Suppose you were the Commissioner of Health and believe in the Coase Theorem – ‘Provide at least three strategies you would employ (without government intervention) to “nudge” parents having their children inoculated. Giving this, without doing studies and research, “How successful do you believe your policies will be effective?”
The below methods can be used and these will prove to be very effective as well:
Parents who are trained by public health workers answer common questions about vaccines’ risks and benefits. Armed with that knowledge and paid small stipends, these advocates can go out to educate other parents. Many of the trained parents can go to Facebook to spread the pro-vaccine word; others set up information booths at school and community events.
Recruiting community members to become pro-vaccine leaders is unique, community-based approach, is very effective. More individuals will accept a flu vaccination if they receive a message saying a flu shot appointment has already been scheduled (along with information on how to cancel it) than if they are told how to schedule an appointment. The same default logic also appears to hold true with childhood immunizations. Phrasing vaccine decisions as a choice rather than a decided course increasess the odds that parents would refuse the recommended regime by almost 18-fold.

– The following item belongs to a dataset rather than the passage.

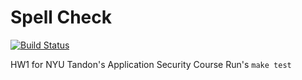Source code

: # Spell Check 
[![Build Status](https://api.travis-ci.org/rennergade/app-sec-1.svg?branch=master)](https://travis-ci.org/rennergade/app-sec-1)

HW1 for NYU Tandon's Application Security Course
Run's `make test`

Rather than legislate opt-in rules, community trying a simpler approach that relies on the Internet, another top source of information used by parents. Health care providers are one of the most important sources of information in decisions about childhood vaccines, according to surveys of parents
The long term approach getting is getting today’s kids onboard with vaccination. Once they learn about the safety and importance of childhood inoculation then perhaps anti-vaccination will not be as big of an issue when they have their own kids.